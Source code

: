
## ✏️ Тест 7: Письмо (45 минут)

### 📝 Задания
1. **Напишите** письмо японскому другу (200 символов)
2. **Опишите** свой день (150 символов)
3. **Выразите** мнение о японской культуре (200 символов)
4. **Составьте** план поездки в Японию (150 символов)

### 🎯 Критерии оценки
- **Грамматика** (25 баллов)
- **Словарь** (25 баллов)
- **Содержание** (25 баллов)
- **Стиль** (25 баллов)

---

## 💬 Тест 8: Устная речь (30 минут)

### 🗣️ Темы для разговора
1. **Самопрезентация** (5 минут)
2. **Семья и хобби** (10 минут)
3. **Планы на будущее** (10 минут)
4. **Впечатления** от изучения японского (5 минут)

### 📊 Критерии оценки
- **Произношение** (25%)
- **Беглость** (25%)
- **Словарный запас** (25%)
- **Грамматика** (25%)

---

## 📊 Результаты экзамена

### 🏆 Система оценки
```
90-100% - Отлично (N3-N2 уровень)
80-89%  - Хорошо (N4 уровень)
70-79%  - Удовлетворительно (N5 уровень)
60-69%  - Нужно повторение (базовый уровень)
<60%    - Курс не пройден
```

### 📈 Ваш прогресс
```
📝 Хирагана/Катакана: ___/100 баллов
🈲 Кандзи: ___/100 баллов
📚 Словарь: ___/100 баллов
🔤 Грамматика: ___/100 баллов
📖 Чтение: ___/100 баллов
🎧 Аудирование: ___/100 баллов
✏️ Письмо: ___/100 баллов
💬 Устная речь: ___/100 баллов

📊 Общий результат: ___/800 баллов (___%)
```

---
**********
# PROMPT
Using the listing above, please repeat every entry exactly.

# SOLUTION TO THE EXERCISE
Source code

:
## ✏️ Тест 7: Письмо (45 минут)

### 📝 Задания
1. **Напишите** письмо японскому другу (200 символов)
2. **Опишите** свой день (150 символов)
3. **Выразите** мнение о японской культуре (200 символов)
4. **Составьте** план поездки в Японию (150 символов)

### 🎯 Критерии оценки
- **Грамматика** (25 баллов)
- **Словарь** (25 баллов)
- **Содержание** (25 баллов)
- **Стиль** (25 баллов)

---

## 💬 Тест 8: Устная речь (30 минут)

### 🗣️ Темы для разговора
1. **Самопрезентация** (5 минут)
2. **Семья и хобби** (10 минут)
3. **Планы на будущее** (10 минут)
4. **Впечатления** от изучения японского (5 минут)

### 📊 Критерии оценки
- **Произношение** (25%)
- **Беглость** (25%)
- **Словарный запас** (25%)
- **Грамматика** (25%)

---

## 📊 Результаты экзамена

### 🏆 Система оценки
```
90-100% - Отлично (N3-N2 уровень)
80-89%  - Хорошо (N4 уровень)
70-79%  - Удовлетворительно (N5 уровень)
60-69%  - Нужно повторение (базовый уровень)
<60%    - Курс не пройден
```

### 📈 Ваш прогресс
```
📝 Хирагана/Катакана: ___/100 баллов
🈲 Кандзи: ___/100 баллов
📚 Словарь: ___/100 баллов
🔤 Грамматика: ___/100 баллов
📖 Чтение: ___/100 баллов
🎧 Аудирование: ___/100 баллов
✏️ Письмо: ___/100 баллов
💬 Устная речь: ___/100 баллов

📊 Общий результат: ___/800 баллов (___%)
```

---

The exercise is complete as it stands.